Data entries

<<<<

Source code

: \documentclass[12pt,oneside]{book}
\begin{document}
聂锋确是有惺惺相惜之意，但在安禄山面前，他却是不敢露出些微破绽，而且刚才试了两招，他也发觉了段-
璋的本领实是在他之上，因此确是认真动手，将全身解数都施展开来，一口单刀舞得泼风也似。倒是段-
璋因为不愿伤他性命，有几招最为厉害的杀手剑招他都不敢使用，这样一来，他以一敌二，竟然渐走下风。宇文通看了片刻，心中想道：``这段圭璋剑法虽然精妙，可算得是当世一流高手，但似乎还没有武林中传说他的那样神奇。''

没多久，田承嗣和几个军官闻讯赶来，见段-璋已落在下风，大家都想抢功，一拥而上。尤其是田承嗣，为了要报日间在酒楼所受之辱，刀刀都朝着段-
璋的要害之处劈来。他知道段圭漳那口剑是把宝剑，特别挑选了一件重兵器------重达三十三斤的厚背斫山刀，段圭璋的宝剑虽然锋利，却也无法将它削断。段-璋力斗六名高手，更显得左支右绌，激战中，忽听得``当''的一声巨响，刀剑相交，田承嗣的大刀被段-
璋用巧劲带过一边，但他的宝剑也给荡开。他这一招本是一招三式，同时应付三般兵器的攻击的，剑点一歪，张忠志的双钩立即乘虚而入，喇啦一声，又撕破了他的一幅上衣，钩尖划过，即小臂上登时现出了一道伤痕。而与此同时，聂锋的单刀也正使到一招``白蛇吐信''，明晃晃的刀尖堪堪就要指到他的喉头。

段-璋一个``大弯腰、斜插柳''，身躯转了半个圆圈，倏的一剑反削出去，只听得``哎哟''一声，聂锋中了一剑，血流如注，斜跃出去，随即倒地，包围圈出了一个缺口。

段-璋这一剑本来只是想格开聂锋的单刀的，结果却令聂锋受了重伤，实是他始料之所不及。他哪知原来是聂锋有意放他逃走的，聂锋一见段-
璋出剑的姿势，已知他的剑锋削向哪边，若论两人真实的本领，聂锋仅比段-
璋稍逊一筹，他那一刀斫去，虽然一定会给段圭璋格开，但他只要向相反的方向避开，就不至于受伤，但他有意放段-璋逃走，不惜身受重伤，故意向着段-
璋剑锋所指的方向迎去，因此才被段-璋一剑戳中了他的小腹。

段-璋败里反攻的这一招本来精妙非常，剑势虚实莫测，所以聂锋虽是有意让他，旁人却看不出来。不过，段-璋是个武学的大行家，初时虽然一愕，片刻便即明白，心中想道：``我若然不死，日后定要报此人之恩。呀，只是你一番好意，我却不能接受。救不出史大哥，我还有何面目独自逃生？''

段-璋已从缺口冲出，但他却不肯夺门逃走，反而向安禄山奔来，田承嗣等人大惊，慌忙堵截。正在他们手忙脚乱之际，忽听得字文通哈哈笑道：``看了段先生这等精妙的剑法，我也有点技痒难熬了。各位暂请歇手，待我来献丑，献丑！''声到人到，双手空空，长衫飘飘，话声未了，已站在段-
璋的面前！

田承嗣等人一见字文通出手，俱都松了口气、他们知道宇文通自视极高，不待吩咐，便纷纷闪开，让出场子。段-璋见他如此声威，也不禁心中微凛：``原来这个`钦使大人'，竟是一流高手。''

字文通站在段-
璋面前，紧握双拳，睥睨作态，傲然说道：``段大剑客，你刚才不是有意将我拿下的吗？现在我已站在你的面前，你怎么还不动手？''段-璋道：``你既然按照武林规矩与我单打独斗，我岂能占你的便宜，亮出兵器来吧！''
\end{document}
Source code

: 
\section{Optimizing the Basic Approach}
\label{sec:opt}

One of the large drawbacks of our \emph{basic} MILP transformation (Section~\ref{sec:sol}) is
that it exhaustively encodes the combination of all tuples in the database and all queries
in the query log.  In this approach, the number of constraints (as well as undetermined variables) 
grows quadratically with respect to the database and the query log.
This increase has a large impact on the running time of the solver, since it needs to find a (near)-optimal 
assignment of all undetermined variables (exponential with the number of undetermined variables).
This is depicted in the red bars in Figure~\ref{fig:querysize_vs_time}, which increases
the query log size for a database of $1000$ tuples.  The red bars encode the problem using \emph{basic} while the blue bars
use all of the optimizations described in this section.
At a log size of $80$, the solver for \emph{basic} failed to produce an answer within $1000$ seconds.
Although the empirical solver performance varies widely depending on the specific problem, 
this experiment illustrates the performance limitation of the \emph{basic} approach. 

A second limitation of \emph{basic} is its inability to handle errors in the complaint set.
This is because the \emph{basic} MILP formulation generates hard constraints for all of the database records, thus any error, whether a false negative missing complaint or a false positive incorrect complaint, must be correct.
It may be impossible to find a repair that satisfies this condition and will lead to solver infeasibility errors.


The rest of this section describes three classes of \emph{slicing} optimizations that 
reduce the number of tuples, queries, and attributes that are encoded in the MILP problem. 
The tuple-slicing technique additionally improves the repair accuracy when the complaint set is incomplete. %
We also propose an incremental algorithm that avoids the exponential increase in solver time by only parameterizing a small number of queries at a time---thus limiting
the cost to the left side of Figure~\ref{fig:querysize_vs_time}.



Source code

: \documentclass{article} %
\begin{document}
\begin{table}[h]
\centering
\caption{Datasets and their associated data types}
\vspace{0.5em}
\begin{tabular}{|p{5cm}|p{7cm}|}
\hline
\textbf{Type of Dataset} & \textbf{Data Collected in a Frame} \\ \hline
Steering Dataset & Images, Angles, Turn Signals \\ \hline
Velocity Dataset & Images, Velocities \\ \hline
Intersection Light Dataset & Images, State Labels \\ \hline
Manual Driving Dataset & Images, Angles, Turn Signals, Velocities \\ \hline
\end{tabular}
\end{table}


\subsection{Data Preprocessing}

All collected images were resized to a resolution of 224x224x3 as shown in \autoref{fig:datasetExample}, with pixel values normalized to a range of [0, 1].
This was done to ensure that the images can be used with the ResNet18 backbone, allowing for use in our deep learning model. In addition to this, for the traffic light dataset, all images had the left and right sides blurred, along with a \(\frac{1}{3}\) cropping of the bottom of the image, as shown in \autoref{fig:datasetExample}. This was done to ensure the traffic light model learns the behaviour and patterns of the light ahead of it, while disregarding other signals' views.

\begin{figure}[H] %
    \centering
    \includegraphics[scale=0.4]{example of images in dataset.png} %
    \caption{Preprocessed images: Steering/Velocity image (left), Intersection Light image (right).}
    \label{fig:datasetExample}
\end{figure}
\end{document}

>>>>

## Try it
Your reply should consist of one number: how many lines in the entries contain the string "Velocity".

## Exercise solution
2